Introduction to the development of CatBoost. Yandex report
My name is Stas Kirillov, I am a leading developer in the group of ML-platforms in Yandex. We develop machine learning tools, support and develop infrastructure for them. Below is my recent report on how the CatBoost library is organized. In the report, I talked about entry points and features of the code for those who want to understand it or become our contributor.
- CatBoost we live on GitHub under the Apache 2.0 license, that is, open and free for all. The project is actively developing, now our repository has more than four thousand stars. CatBoost, written in C ++, is a library for gradient boosting on decision trees. It supports several types of trees, including the so-called "symmetric" trees, which are used in the library by default.
What is the profit of our oblivious trees? They learn quickly, apply quickly and help learning to be more resilient to parameter changes in terms of changes in the final quality of the model, which greatly reduces the need for parameter selection. Our library is about making it convenient to use in production, learn quickly and get good quality right away. ')
Gradient boosting is an algorithm in which we build simple predictors that improve our objective function. That is, instead of immediately building a complex model, we build many small models in turn.
How does the learning process in CatBoost?

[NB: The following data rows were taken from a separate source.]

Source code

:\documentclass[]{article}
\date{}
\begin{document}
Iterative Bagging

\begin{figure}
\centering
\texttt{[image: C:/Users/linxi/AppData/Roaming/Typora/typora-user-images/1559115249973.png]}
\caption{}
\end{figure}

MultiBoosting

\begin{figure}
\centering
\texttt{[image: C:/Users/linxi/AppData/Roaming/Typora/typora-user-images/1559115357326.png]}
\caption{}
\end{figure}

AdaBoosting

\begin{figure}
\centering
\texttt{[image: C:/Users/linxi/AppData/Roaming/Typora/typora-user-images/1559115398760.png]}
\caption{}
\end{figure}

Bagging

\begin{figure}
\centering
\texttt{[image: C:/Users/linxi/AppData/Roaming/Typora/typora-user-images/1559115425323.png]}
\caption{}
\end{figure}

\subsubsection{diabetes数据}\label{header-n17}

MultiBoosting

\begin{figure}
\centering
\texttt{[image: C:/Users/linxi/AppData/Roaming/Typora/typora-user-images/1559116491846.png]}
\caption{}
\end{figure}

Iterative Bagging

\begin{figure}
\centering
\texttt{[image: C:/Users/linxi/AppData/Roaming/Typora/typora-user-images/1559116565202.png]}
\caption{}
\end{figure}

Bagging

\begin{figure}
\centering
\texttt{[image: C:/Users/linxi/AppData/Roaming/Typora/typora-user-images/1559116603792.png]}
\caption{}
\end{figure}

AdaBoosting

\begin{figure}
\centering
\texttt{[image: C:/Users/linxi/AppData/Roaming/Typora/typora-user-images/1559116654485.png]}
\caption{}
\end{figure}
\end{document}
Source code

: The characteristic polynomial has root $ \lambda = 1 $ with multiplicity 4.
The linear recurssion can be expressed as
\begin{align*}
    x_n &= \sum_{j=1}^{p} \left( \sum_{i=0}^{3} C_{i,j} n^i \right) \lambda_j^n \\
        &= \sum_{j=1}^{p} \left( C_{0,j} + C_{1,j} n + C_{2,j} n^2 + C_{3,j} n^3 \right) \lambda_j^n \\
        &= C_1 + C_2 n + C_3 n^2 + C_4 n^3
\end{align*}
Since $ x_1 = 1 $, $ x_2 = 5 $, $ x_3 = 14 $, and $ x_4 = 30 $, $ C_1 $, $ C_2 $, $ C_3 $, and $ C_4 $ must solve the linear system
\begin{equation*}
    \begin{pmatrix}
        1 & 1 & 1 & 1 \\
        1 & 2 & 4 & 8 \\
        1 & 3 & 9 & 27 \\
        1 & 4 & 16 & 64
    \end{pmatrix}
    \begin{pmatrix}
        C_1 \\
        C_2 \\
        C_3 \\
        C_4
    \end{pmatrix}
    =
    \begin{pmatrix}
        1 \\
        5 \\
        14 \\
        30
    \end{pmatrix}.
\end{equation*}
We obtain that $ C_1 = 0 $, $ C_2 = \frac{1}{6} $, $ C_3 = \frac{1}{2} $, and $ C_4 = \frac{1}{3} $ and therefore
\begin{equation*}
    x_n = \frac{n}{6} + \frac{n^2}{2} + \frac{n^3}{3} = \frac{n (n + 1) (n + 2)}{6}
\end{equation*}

I'll tell you how it works in terms of code. First, we parse the training parameters that the user passes, validate them, and continue to see if we need to load data. Because the data can already be loaded - for example, in Python or R. Next, we load the data and build a grid of borders to quantize the numerical features. It is necessary to make learning fast.
Categorical features we process a little differently. Categorical features we have at the very beginning we hash, and then we renumber the hashes from zero to the number of unique values of the categorical feature in order to quickly count combinations of categorical features.
Then we run the training loop directly - the main loop of our machine learning, where we iteratively build trees. After this cycle, the model is exported.
The training cycle itself consists of four points. First, we are trying to build one tree. Then we look at the increase or decrease in quality it gives. Then we check if our retraining detector has worked. Then we, if it's time, save the snapshot.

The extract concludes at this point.